There was a clear-cut moment during my first listen to Silver Ocean by Japan’s Lonesome Echo Production when I knew, unequivocally, that it had serious problems. Anything could have happened after that moment. The Beatles, Tupac, and Elvis could have shown up collaborating on a hip-hop version of the Eagles’ Take It Easy — something that cool could have happened — and it still wouldn’t have reversed the damage done in this one dreadfully painful moment.

When it happened, I was approximately fifty seconds into song number three. An opening featuring brisk, fluttering percussion had given way to an obnoxious horn attack, followed by a driving techno beat. Then the horns returned, greeting the beat with a gallingly simple breakdown. After the breakdown, everything dramatically stopped. Then, in the most egregiously strident voice imaginable:

“Ain’t no sunshine when she’s goooooooone.”

Wha?

“It’s not warm when she’s awaaaaaaaay.”

Yes, they did. They took one of the most haunting, affecting songs about obsessive love ever, and transformed it into a vaguely reggae-sounding club track. With horns. To call it sacrilege is to be too kind. You’d understand if you’d heard it, although I strongly counsel you to do everything in your power not to.

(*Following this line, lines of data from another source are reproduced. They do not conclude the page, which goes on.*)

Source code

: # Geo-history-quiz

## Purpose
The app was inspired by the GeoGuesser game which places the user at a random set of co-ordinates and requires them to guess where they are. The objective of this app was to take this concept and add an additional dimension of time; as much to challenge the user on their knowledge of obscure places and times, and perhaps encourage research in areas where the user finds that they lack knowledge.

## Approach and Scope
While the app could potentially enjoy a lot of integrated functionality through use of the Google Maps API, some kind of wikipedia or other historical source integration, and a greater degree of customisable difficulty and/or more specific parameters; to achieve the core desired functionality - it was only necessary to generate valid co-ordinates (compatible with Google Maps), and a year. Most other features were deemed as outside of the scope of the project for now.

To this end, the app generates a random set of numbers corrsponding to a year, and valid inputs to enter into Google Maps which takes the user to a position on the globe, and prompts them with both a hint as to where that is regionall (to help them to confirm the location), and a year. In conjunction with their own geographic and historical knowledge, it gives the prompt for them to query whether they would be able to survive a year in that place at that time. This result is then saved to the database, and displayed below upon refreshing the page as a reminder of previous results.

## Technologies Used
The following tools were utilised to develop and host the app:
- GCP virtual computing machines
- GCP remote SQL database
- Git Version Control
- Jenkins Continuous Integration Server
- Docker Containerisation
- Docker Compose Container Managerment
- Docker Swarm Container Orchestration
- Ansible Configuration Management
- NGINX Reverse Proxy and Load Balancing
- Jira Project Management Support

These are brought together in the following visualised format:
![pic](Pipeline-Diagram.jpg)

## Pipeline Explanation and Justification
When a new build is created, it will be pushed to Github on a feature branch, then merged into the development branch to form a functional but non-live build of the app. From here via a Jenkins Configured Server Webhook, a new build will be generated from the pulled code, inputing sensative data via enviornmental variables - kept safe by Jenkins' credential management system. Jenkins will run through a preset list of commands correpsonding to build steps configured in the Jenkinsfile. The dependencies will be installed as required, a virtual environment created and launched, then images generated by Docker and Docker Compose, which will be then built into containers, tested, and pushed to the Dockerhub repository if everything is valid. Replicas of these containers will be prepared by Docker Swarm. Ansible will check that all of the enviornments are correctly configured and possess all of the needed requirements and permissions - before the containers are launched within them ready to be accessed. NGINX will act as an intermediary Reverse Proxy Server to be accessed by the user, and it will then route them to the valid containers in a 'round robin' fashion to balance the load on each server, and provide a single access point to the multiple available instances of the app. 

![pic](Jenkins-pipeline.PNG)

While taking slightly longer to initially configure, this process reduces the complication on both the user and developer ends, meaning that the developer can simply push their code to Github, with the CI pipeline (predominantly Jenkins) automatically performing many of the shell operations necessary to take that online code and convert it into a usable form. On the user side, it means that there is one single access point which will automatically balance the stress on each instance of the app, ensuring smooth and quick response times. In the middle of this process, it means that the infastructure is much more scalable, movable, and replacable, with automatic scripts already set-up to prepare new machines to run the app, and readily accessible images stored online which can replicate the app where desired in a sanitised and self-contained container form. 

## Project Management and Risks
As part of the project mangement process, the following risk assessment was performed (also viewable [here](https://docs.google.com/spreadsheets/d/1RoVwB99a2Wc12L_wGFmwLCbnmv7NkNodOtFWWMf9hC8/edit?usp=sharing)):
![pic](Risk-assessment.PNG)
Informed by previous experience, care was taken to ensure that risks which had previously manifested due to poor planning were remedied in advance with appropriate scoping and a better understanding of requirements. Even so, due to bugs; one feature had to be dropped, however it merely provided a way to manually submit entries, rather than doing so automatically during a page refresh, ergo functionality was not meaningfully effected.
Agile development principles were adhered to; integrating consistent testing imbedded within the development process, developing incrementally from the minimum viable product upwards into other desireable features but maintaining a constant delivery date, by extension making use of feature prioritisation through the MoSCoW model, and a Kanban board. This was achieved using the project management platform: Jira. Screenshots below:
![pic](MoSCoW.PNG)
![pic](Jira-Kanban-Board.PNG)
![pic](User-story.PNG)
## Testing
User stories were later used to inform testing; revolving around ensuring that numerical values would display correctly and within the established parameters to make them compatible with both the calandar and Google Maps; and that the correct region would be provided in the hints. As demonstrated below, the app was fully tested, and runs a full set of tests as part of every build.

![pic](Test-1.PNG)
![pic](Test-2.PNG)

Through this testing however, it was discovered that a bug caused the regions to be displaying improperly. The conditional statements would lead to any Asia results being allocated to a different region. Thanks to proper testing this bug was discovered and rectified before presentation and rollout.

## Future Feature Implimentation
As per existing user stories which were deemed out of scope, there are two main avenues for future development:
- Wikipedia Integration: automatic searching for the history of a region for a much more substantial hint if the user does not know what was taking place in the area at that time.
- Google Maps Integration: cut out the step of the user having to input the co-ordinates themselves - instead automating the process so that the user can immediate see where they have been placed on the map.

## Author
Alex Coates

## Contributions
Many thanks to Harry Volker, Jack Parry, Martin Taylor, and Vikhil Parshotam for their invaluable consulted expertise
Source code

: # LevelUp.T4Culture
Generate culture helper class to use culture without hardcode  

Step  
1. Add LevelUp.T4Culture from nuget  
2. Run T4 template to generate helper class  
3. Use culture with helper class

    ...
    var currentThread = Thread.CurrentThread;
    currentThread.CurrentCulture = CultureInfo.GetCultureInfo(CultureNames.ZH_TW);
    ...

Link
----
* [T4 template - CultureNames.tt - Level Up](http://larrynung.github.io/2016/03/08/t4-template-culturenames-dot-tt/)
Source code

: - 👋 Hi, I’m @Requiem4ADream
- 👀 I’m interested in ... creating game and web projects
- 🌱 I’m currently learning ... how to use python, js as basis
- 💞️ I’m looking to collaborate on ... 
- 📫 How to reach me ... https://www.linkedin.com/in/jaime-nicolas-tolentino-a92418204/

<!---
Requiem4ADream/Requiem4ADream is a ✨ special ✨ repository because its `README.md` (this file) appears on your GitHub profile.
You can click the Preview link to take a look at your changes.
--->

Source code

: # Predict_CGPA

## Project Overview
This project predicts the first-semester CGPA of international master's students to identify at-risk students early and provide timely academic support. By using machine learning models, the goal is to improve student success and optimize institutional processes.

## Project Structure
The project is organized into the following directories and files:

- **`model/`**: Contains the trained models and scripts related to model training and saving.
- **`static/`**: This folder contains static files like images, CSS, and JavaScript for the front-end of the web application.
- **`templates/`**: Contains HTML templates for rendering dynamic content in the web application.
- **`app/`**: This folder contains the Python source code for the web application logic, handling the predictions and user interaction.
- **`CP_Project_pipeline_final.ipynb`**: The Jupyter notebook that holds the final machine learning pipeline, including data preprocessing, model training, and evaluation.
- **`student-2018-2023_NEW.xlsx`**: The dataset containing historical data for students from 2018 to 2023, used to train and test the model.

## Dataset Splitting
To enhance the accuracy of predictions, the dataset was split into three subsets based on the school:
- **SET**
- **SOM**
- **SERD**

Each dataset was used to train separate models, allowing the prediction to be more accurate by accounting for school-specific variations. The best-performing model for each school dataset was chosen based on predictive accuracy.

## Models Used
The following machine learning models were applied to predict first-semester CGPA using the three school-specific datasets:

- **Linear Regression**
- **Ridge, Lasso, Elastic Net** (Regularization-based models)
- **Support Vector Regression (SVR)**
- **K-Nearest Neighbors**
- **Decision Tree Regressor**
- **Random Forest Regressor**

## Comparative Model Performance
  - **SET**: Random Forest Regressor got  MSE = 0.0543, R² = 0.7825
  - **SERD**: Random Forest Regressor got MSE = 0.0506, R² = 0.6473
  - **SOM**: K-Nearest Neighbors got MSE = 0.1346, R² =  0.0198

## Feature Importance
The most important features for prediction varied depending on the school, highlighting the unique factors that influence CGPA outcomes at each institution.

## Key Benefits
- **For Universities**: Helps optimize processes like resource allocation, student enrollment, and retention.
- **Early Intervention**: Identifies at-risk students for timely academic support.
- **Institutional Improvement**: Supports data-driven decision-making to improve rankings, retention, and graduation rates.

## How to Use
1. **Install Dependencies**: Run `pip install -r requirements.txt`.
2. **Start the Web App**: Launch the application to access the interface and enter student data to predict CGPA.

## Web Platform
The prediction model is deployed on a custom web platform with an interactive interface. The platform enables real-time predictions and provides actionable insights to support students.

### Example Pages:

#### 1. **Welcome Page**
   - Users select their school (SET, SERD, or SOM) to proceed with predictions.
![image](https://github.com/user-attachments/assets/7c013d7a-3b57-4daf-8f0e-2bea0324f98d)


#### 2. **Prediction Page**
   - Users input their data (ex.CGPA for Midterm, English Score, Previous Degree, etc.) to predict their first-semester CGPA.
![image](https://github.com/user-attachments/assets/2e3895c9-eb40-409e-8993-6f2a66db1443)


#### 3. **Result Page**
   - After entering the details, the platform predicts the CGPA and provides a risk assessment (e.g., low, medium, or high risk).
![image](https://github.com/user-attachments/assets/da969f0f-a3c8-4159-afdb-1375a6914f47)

Is Silver Ocean completely without merit? Not necessarily. The production, for example, is impeccably crisp. The guest vocalists are in many cases talented, although many of them choose delivery styles that will prove offensive to listeners with any semblance of good taste. The instrumentation, samples, and beats are all executed with proficiency. Nevertheless, there’s a troubling absence on this album. It’s technically competent, yet, like a footprint in wet sand, its impression fades so quickly that it’s almost like it was never there.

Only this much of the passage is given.